In an essay titled, “Reflections on the Right Use of School Studies with a View to the Love of God,” Weil details her vision of attention, citing scenarios specific to mathematics education. Perhaps as a result of her own practice of attention, Weil’s writing displays what one commentator has described as “a revelatory certitude and restraint.”[6] She begins her essay clearly, “The key to a Christian conception of studies is the realization that prayer consists of attention…The development of the faculty of attention forms the real object and almost the sole interest of studies.”[7]

Attention is a goal of studies completely divorced from mastery of content. The time spent attending to a difficult geometry exercise, regardless of success in solving it, has benefited the student in another, “more mysterious dimension.”[8] Attention is different than simply sustaining effort over time. This “muscular effort” we see when a teacher calls students to attention is little more that just that: the muscles of the face and brow contracting, the eyes focusing, and nothing else. “Studies conducted in such a way can sometimes succeed academically from the point of view of gaining marks…[but] such studies are never of any use.”[9]

For Weil, the sort of attention worth pursuing is founded in desire, not will power. Attention is a kind of waiting, looking for the “light” without attachment to anything in particular: “Not to try to interpret…but to look…till the light suddenly dawns.”[10] Her poetic description is worth quoting at length, “Attention consists of suspending our thought, leaving it detached, empty, and ready to be penetrated by the object…Our thought should be in relation to all particular and already formulated thoughts, as a man on a mountain who, as he looks forward, sees also below him, without actually looking at them, a great many forests and plains.”[11]

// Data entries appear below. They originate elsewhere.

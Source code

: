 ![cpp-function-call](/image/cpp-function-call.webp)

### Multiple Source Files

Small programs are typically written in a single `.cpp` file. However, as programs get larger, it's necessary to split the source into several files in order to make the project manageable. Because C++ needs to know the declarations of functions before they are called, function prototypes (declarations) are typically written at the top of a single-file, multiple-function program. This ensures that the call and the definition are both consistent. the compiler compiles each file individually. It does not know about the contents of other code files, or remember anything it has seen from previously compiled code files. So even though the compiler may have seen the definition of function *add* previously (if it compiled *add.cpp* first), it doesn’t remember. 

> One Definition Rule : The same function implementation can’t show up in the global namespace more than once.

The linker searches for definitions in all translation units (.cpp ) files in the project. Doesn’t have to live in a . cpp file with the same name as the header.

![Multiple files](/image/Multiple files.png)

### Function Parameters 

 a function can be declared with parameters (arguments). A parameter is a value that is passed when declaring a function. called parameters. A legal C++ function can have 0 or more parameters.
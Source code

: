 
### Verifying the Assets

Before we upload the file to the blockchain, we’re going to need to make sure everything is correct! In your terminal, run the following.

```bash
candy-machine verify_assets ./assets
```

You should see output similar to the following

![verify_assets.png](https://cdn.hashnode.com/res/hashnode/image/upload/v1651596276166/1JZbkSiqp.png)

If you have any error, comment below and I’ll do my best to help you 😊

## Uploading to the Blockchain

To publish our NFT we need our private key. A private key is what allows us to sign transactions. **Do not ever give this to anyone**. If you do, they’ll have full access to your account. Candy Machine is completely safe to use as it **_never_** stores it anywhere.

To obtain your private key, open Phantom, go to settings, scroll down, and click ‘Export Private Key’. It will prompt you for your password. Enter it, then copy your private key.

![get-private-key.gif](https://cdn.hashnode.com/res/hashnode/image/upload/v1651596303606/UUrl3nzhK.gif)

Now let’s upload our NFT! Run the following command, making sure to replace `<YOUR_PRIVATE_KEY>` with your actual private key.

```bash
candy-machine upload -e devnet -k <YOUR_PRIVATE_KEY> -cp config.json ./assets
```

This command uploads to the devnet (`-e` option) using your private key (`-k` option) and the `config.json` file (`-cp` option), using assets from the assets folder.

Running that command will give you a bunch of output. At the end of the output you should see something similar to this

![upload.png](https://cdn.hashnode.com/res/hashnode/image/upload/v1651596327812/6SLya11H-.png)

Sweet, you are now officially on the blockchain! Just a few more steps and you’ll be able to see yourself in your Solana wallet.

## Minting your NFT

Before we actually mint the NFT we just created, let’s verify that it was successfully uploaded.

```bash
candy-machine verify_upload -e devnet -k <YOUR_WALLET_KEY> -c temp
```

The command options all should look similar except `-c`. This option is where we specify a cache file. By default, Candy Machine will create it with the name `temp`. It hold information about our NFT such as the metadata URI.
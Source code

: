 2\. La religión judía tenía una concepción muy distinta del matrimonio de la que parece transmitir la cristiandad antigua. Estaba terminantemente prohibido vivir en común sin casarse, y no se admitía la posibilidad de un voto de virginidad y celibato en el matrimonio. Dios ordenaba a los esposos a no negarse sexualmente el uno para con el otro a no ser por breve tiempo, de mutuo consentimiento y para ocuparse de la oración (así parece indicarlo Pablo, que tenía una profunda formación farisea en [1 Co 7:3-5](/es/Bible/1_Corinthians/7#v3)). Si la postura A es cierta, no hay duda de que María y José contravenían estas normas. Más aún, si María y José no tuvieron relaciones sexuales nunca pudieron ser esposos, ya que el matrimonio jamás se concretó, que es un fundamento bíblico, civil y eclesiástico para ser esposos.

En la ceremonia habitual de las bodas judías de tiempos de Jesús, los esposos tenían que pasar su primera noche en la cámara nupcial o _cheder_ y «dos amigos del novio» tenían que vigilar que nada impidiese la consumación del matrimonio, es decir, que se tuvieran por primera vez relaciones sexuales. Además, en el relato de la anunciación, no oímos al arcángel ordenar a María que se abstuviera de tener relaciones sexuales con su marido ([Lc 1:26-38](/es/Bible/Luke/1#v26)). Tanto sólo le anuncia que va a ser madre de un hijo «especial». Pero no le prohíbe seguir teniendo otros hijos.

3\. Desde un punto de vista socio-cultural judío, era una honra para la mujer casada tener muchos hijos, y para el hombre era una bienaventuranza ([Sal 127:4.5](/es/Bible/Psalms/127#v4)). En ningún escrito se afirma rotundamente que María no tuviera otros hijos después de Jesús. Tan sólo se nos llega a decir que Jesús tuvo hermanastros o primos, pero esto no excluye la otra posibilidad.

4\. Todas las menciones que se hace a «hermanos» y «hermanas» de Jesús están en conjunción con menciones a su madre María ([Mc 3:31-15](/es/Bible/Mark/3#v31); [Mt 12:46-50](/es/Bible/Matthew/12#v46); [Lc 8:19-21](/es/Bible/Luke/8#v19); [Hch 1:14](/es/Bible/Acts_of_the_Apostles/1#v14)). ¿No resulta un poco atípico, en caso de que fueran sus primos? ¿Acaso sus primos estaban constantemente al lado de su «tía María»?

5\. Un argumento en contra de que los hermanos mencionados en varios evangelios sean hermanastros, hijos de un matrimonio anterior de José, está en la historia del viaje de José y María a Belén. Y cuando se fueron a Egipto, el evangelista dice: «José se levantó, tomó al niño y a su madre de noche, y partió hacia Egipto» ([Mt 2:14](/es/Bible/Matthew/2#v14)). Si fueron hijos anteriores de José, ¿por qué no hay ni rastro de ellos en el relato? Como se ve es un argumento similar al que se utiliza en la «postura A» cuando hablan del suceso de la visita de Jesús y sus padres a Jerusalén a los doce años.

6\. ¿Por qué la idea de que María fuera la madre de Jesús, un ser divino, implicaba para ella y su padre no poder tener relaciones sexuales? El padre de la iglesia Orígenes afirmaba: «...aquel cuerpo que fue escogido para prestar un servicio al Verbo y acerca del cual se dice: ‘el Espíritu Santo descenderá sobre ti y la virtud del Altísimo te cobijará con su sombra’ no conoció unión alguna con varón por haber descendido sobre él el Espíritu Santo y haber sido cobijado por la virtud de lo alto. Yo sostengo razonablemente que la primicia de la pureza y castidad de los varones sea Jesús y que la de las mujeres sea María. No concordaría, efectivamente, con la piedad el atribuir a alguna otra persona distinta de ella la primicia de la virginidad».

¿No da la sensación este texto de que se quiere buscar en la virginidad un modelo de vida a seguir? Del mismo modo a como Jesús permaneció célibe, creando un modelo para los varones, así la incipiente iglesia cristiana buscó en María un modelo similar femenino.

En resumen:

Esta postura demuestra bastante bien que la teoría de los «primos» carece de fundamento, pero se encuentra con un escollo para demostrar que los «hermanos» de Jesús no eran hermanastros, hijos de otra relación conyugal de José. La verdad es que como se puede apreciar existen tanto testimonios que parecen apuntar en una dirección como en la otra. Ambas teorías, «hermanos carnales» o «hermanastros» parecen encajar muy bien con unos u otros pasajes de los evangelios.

Perhaps most importantly, Weil’s is an ethical attention. In her 1942 essay “Human Personality” she expounds on the value of attention as it relates to love of neighbor. She begins with the claim that what is sacred in a person is exactly that which is impersonal, that something “that goes on indomitably expecting…that good and not evil will be done to him [sic].”[12] Weil detects in every impersonality, in every soul, a ceaseless cry to be delivered from evil: “Why am I being hurt?”[13] This cry of the afflicted can be heard only when the listener comes to the limit of her own world. Each of us, Weil says, “moves in a closed space of partial truth.”[14] In order to come to the boundary of that space and move through the wall of separation, it is necessary for one to be “annihilated,” to “dwell a long time in a state…of humiliation.”[15] This choreography happens in discourse: “To listen to someone is to put oneself in his place while he is speaking. To put oneself in the place of someone whose soul is corroded by affliction, or in near danger of it, is to annihilate oneself.”[16] Weil’s final word is to identify this listening to the afflicted as the same attention with which we attend to truth. In her words, “The name of this intense, pure, disinterested, gratuitous, generous attention is love.”[17] Thus, for Simone Weil, all school studies are closely connected to the practices of prayer, love of God, and love of neighbor. It is precisely in developing our capacity to attend to truth that we develop our capacity to attend to the affliction of our neighbor.

Emanuel Levinas and the face of the Other

In Totality and Infinity, Emanuel Levinas works with the idea of the face of the Other, crafting a vision of the ethical relation which takes into account the idea of infinity and what he calls metaphysical desire. This cluster of ideas, we will see, has a strong correlation with what we’ve already seen in Byers and Weil, and helps again to bridge the mathematical and the ethical.

One of Levinas’s main projects in Totality and Infinity is to demonstrate how the idea of infinity produces a rupture in the totality. By “totality”, he refers to the idea that “individuals are reduced to being bearers of forces that command them.”[18] Totalization is the process whereby the same and the other become one thing. To be totalized is to be encompassed, swallowed up, completely known. Levinas connects totality with the history and patterns of empire and the State, as well as with the tradition of Western thought, “where the spiritual and the reasonable always reside in knowledge.”[19]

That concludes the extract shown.